### EXERCISE DIRECTIONS
Begin at the line containing "### TESTING" in the data below and go on through the line containing "### SELF-EVALUATION", repeating each line exactly; include both ends and no other line.

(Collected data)
▶

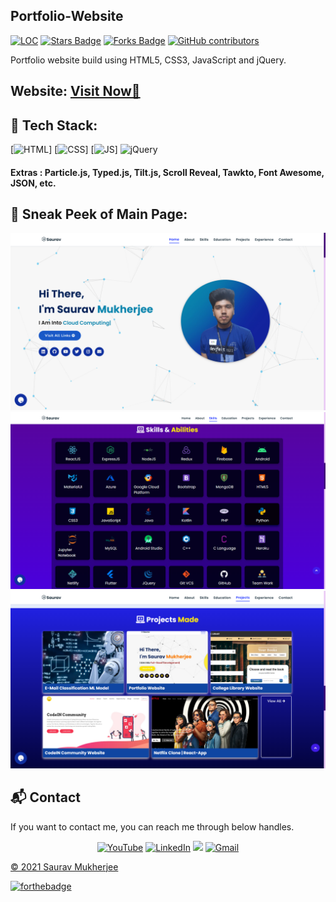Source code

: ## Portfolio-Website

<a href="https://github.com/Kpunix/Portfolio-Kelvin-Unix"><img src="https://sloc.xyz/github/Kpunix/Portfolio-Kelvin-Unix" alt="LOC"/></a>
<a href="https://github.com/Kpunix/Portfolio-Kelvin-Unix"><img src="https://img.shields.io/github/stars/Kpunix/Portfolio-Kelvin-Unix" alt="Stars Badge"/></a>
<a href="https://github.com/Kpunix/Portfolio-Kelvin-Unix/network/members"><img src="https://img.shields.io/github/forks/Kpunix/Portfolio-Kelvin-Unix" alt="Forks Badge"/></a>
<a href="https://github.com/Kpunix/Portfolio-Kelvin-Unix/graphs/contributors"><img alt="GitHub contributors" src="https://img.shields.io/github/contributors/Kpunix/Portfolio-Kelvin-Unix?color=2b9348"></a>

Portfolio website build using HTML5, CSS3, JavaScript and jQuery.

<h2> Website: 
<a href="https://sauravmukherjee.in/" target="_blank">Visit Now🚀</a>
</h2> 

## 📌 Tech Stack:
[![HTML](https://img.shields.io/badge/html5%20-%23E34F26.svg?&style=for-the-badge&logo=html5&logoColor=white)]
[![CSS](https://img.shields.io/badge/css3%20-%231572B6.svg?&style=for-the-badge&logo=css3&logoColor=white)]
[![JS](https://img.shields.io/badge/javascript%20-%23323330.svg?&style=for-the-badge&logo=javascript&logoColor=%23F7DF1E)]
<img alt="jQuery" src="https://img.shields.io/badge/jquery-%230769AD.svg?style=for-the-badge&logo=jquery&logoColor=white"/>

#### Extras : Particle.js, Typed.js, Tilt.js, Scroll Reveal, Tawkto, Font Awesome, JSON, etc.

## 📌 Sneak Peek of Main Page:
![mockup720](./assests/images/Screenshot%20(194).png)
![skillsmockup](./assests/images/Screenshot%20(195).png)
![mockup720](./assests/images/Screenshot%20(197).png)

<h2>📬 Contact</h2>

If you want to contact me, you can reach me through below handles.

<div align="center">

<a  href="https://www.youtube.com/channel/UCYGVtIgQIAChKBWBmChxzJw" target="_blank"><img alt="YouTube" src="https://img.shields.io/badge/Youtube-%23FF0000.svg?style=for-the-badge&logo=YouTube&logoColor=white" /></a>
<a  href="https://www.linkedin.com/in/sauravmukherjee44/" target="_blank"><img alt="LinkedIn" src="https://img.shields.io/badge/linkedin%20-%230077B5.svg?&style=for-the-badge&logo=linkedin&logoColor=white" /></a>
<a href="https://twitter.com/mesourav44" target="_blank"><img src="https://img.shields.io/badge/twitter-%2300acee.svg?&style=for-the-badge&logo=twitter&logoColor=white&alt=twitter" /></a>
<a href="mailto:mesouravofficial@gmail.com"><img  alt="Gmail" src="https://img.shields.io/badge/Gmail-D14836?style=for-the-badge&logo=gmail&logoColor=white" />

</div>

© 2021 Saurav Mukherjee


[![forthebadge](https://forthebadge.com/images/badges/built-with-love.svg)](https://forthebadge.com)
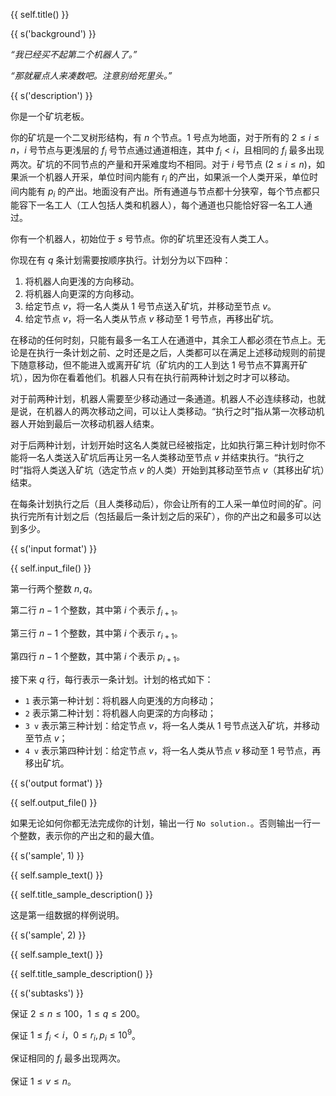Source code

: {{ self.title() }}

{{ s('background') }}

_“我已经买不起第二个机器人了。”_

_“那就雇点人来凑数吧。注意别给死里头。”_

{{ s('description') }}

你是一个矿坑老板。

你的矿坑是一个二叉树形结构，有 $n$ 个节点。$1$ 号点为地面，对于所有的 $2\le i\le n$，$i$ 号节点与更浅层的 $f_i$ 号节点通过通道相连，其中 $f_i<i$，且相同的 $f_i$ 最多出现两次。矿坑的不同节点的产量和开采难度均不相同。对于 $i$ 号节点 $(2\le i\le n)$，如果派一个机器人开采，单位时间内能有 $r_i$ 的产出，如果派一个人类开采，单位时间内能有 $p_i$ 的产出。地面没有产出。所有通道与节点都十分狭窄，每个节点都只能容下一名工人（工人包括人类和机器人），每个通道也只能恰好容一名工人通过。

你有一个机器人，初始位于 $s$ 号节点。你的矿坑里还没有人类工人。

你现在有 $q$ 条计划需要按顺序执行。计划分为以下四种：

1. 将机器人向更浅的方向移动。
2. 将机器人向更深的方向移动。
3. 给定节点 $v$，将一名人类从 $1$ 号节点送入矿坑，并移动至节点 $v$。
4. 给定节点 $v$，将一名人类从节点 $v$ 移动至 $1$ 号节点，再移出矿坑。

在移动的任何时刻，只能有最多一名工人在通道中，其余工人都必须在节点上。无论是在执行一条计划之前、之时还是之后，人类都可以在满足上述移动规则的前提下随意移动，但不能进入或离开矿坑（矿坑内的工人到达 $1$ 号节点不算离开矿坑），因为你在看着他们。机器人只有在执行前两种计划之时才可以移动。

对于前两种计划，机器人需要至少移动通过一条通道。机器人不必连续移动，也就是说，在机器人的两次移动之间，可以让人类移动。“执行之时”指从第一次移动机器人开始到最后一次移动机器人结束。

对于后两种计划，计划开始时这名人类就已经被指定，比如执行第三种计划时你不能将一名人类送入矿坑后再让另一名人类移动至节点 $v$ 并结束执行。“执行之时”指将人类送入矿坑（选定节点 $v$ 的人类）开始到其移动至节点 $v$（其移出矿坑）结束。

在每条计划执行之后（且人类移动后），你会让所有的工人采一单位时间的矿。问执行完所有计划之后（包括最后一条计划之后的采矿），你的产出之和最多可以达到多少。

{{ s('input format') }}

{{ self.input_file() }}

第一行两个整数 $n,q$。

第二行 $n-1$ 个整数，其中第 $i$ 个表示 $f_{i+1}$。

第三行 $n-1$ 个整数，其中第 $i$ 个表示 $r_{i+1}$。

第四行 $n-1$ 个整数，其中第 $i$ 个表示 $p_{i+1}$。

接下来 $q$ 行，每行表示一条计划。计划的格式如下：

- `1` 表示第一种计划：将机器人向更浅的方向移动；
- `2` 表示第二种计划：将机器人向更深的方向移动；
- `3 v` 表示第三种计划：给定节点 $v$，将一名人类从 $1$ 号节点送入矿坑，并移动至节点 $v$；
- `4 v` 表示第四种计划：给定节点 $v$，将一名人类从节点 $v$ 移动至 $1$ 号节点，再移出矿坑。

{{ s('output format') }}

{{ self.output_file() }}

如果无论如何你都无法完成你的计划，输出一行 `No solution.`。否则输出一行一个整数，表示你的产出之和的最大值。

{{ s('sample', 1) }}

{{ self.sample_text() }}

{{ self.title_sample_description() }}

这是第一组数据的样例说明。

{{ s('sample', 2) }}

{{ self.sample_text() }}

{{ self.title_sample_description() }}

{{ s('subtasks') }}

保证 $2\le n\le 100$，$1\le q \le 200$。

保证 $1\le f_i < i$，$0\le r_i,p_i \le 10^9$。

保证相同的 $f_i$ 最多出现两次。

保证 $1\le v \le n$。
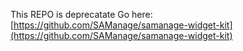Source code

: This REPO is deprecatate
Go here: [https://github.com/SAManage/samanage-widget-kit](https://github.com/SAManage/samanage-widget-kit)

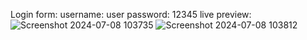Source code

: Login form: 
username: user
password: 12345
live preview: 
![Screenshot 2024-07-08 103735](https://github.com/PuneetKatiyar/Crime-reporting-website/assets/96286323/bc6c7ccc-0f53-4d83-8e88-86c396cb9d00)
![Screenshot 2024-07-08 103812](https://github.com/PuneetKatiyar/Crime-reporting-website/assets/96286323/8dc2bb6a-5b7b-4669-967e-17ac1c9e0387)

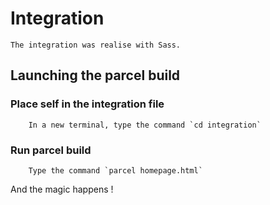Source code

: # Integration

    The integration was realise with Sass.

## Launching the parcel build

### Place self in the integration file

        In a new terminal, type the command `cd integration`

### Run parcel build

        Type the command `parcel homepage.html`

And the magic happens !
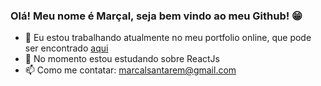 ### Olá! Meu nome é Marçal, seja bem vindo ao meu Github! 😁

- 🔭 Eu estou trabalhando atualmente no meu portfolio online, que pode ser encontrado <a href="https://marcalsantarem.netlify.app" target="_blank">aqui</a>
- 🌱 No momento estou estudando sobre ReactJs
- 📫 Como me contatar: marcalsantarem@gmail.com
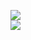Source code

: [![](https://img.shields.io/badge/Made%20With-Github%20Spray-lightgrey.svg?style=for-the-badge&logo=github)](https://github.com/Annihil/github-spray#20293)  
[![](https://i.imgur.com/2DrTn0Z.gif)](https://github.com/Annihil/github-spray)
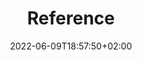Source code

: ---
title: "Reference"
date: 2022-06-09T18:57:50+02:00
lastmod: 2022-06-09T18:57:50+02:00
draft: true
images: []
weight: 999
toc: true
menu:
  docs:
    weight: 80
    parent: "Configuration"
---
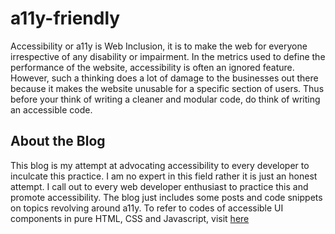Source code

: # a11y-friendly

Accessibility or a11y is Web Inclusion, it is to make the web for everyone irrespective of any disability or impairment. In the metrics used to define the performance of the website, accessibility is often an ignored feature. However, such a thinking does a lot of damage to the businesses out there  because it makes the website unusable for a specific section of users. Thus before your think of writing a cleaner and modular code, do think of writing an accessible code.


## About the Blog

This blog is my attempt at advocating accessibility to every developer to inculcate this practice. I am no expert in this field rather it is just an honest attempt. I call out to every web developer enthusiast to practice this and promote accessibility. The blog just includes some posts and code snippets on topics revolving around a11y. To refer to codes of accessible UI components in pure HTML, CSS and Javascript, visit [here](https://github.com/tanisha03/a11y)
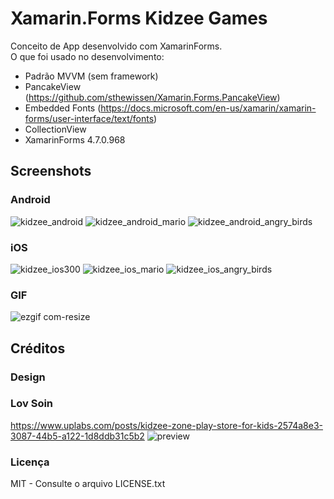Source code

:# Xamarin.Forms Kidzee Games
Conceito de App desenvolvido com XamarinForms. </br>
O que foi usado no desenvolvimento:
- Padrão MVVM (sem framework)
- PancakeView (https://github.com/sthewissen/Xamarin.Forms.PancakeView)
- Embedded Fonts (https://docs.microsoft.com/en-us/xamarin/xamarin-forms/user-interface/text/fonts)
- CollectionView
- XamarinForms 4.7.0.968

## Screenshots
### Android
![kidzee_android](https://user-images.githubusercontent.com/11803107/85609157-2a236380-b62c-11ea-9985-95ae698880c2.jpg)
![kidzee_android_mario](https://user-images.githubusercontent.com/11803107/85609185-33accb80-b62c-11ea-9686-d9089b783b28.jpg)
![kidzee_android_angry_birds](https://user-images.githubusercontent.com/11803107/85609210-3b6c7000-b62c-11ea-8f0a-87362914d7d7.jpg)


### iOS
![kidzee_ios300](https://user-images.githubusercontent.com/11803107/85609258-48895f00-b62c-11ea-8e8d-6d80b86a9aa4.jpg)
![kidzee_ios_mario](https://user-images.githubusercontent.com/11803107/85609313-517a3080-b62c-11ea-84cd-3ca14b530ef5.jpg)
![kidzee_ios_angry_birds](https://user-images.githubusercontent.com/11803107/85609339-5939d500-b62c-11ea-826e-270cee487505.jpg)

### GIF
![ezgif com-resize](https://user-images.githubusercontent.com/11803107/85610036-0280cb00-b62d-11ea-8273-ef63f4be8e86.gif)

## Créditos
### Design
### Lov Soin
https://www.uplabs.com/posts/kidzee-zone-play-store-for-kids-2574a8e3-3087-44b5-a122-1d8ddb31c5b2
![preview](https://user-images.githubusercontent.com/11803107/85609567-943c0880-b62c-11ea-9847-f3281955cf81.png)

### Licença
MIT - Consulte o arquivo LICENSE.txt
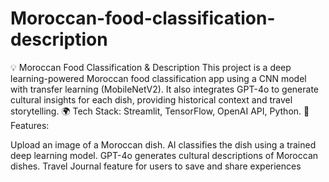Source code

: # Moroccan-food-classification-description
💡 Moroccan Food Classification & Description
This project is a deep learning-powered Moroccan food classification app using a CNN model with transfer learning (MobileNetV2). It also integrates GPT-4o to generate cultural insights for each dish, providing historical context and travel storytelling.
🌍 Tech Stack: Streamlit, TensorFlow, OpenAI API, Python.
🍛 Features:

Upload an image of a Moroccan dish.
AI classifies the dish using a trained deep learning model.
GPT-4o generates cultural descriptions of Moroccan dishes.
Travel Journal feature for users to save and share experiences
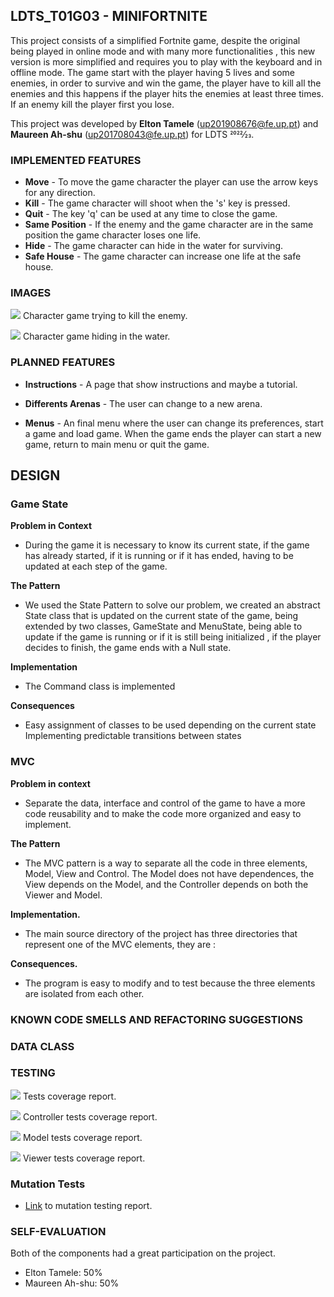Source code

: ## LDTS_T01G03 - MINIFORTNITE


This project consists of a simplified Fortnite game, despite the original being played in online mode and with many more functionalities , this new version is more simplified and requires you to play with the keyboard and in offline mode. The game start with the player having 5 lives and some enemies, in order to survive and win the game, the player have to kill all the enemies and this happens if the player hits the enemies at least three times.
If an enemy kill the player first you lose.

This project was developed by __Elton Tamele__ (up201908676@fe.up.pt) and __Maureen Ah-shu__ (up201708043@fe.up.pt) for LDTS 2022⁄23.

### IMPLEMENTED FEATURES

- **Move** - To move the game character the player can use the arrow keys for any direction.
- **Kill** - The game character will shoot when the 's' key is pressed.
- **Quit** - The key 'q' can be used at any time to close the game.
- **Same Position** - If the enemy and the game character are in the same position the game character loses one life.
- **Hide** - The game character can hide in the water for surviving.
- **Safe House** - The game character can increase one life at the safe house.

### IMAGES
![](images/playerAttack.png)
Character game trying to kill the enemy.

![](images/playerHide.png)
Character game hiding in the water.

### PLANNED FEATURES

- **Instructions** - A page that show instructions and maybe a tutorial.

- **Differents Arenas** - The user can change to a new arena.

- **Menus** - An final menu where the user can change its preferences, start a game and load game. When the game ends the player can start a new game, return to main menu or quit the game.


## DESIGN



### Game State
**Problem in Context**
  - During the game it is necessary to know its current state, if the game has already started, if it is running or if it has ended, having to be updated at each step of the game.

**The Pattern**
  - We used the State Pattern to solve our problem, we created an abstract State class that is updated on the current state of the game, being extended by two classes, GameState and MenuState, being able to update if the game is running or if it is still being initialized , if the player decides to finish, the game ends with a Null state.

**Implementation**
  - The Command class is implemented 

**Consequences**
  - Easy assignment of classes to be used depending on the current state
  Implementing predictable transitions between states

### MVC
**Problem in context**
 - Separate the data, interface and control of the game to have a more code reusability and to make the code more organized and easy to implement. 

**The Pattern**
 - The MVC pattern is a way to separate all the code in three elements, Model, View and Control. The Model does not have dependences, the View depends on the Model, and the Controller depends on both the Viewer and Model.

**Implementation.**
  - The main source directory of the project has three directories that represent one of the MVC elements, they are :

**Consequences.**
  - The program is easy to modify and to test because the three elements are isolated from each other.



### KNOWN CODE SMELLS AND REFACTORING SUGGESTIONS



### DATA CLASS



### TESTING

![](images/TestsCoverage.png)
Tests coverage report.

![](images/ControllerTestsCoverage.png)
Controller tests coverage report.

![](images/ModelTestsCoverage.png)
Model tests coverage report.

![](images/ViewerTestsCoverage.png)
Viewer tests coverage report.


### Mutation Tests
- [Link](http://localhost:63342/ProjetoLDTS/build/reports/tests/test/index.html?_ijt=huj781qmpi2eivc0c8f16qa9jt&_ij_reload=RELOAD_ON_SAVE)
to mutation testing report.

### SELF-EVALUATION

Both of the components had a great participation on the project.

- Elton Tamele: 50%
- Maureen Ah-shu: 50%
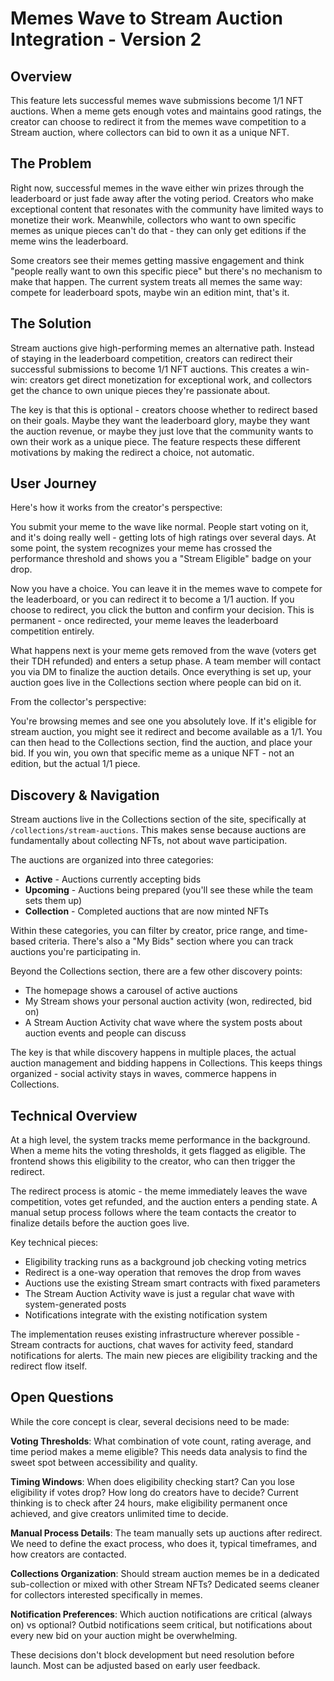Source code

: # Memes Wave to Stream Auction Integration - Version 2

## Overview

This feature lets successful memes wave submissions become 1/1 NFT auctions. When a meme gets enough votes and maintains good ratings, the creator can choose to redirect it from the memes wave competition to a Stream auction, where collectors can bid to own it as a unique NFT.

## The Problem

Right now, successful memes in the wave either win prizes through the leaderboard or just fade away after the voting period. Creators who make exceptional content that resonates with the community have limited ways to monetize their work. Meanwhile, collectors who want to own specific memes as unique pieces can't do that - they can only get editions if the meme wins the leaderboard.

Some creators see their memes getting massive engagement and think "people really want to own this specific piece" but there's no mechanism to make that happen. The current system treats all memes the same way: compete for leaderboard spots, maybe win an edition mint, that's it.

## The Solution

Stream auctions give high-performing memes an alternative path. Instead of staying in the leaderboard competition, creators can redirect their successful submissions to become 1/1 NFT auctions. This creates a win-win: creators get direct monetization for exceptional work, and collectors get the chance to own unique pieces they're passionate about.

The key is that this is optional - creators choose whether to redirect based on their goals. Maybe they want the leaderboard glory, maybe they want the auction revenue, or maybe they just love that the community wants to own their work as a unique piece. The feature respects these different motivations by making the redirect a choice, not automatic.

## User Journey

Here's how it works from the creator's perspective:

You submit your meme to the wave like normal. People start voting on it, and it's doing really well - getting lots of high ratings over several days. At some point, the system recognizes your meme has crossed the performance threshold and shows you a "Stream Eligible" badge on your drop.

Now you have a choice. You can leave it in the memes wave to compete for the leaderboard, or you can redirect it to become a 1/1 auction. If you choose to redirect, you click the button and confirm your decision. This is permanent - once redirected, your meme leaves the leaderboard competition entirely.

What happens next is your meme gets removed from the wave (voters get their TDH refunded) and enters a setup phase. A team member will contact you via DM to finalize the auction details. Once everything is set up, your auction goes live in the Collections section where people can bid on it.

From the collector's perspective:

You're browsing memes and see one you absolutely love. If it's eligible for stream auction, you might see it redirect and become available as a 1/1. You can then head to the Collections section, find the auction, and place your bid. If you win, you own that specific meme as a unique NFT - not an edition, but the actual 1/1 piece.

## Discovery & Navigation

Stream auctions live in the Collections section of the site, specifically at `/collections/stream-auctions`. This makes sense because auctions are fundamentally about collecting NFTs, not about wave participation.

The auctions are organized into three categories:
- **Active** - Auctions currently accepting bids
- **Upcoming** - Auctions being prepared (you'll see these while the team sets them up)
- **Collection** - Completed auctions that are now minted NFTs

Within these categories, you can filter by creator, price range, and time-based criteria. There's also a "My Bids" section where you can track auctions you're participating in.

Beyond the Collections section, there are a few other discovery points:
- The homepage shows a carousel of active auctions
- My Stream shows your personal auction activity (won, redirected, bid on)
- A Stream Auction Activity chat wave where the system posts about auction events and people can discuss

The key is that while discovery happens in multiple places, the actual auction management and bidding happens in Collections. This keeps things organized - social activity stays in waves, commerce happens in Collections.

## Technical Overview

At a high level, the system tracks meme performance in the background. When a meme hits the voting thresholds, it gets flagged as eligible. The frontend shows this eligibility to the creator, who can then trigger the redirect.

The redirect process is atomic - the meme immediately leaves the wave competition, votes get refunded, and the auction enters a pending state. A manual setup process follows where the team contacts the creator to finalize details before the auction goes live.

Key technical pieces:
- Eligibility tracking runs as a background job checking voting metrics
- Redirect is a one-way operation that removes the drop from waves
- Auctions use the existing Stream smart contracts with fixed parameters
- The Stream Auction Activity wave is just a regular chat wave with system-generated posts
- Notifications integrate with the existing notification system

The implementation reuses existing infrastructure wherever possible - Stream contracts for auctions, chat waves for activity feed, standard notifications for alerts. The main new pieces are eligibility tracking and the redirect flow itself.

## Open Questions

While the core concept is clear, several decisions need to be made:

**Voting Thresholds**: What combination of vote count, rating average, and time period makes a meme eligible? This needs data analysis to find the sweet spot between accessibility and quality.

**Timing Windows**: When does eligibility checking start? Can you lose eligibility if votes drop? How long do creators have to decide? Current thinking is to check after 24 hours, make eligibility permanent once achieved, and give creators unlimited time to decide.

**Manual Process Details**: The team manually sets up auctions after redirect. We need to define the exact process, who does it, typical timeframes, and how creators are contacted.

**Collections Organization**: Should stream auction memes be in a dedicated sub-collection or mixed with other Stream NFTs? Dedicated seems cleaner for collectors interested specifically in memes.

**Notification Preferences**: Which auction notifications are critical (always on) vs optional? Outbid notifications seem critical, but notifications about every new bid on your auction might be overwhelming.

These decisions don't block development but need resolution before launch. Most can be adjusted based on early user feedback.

◀

### OUTPUT OF THE TASK
### TESTING

![](images/TestsCoverage.png)
Tests coverage report.

![](images/ControllerTestsCoverage.png)
Controller tests coverage report.

![](images/ModelTestsCoverage.png)
Model tests coverage report.

![](images/ViewerTestsCoverage.png)
Viewer tests coverage report.


### Mutation Tests
- [Link](http://localhost:63342/ProjetoLDTS/build/reports/tests/test/index.html?_ijt=huj781qmpi2eivc0c8f16qa9jt&_ij_reload=RELOAD_ON_SAVE)
to mutation testing report.

### SELF-EVALUATION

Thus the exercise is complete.